Дверь парадной внизу скрипнула. Таня перегнулась, борясь с тугими пружинами. На шашечки пола упал клин света. Дверь грохнула.
Шурка вцепился в дверную ручку, потянул, навалившись всем своим весом. Плечи и колени тряслись от холода. Не верилось, что через миг – там, снаружи, в зимней белизне, – станет еще холодней. Такого, казалось, просто не может быть. Этот холод был недоступен ни термометрам, ни воображению.
Дневной свет ослепил Шурку. «Лучше сразу!» Он глубоко вдохнул, представил, как ноги проваливаются в снег, и бултыхнулся наружу. И едва не сшиб Таню. Сестра успела его подхватить. Шурка уцепился за нее, выпрямился. Оба стояли у парадной, разинув рты.
– Таня, это что?!
Снега не было.
Глава следующая
Солнце снимало последние сосульки по капле. По стене дома сочились крошечные талые ручейки. Мостовая нагревалась. Небо было бледно-голубым. Хлопотливый ветерок гнал к Неве рваные облака. Водосточная труба с грохотом извергла на тротуар гору ледяных бриллиантов – в них тотчас засверкало солнце. Гора таяла на глазах.
– Смотри, – показал Шурка.
На площади Жертв революции заваривалась бурная зеленая каша. Кусты сирени мучительно трясли головами, словно помогая почкам поскорее раскрыться. Трава негодующе гудела под асфальтом, зато если уж отыскивался непокрытый клочок земли, из него так и лезли зеленые иглы. Шурка почувствовал, как дрожь в теле унялась, плечи обмякли. Стало хорошо.
Улыбчивый день так и звал прогуляться. Но прохожих было не видать.
Над их головами стукнуло окно.
– Котятки, где вы? – безмятежно позвала сверху тетя Вера. – Ах, вот вы где, мои сладкие!
Глаза у нее были как два серо-голубых цветка – добрые, летние и какие-то… глупые, вот! – изумленно понял Шурка.

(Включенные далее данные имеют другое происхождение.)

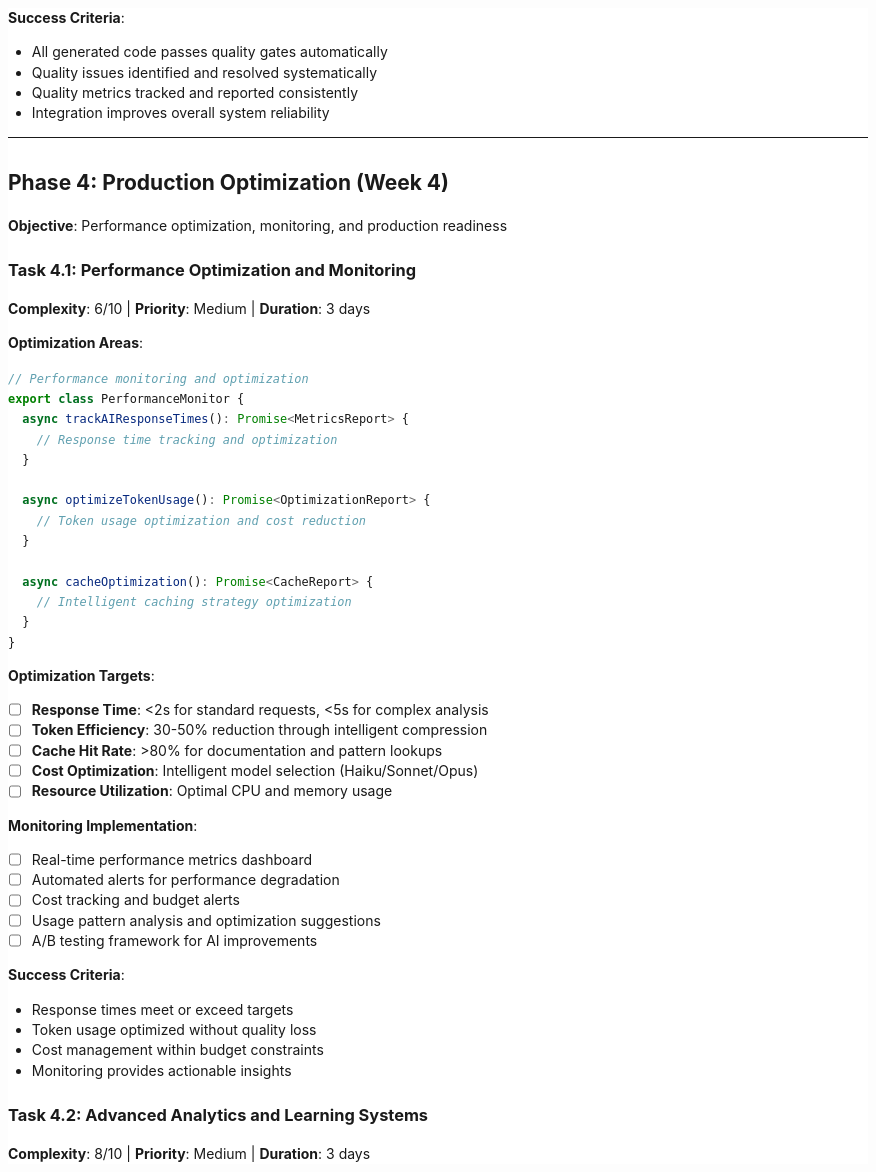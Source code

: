 **Success Criteria**:
- All generated code passes quality gates automatically
- Quality issues identified and resolved systematically
- Quality metrics tracked and reported consistently
- Integration improves overall system reliability

---

## Phase 4: Production Optimization (Week 4)
**Objective**: Performance optimization, monitoring, and production readiness

### **Task 4.1: Performance Optimization and Monitoring**
**Complexity**: 6/10 | **Priority**: Medium | **Duration**: 3 days

**Optimization Areas**:
```typescript
// Performance monitoring and optimization
export class PerformanceMonitor {
  async trackAIResponseTimes(): Promise<MetricsReport> {
    // Response time tracking and optimization
  }
  
  async optimizeTokenUsage(): Promise<OptimizationReport> {
    // Token usage optimization and cost reduction
  }
  
  async cacheOptimization(): Promise<CacheReport> {
    // Intelligent caching strategy optimization
  }
}
```

**Optimization Targets**:
- [ ] **Response Time**: <2s for standard requests, <5s for complex analysis
- [ ] **Token Efficiency**: 30-50% reduction through intelligent compression
- [ ] **Cache Hit Rate**: >80% for documentation and pattern lookups
- [ ] **Cost Optimization**: Intelligent model selection (Haiku/Sonnet/Opus)
- [ ] **Resource Utilization**: Optimal CPU and memory usage

**Monitoring Implementation**:
- [ ] Real-time performance metrics dashboard
- [ ] Automated alerts for performance degradation
- [ ] Cost tracking and budget alerts
- [ ] Usage pattern analysis and optimization suggestions
- [ ] A/B testing framework for AI improvements

**Success Criteria**:
- Response times meet or exceed targets
- Token usage optimized without quality loss
- Cost management within budget constraints
- Monitoring provides actionable insights

### **Task 4.2: Advanced Analytics and Learning Systems**
**Complexity**: 8/10 | **Priority**: Medium | **Duration**: 3 days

Тетя Вера помахала им рукой.
– Вы гулять пошли? Ну гуляйте, мои маленькие. Играйте. Развлекайтесь. Птенчики мои милые… Только не устаньте. Вы не устали? – забеспокоилась она. – Шуреночек, ты почему без курточки? Танюша, а кофточку? А вдруг просквозит? Я сейчас спущусь, принесу! Погодите!
И голова нырнула обратно.
Таня глянула на Шурку панически. И оба рванули с места: Таня – в сторону Эрмитажа, Шурка – к площади. Спохватились, и Шурка метнулся к Эрмитажу, а Таня – к площади.
Таня притормозила, поймала Шурку.
– Стой!
– Там разберемся, потом!
Но Таня с места не двинулась. Подумала, наклонив голову, и объявила мерзким голосом принцессы на горошине:
– Я хочу мороженого!
Шурка обомлел: Таня тоже спятила. Как тетя Вера.
Сестра, как назло, крепко держала его. Глаза у нее, правда, были обычные.
– Смотри, – кивнула она подбородком. Шурка обернулся.
Мороженщик вывернул из-за угла – иначе откуда он появился? Он толкал перед собой голубую тележку на велосипедных колесах. Белые нарукавники и фартук казались от яркого солнца еще белее. Он улыбнулся им.
– Бежим направо! – крикнула Таня, даже как-то слишком громко и внятно. – Направо!
А сама схватила Шурку и потащила налево – туда, где блестели на солнце огромные эрмитажные атланты.
Глава следующая
Бежали до самой Мойки. Бежали по набережной. Бежали дворами. Пробежали под арками, по дворам, насквозь. Выскочили на улицу. Бежали, пока не закололо в боку. Но ни одной живой души так и не встретили. Город был пуст.
Держась за бок, Таня перешла на шаг. Шурка плелся рядом.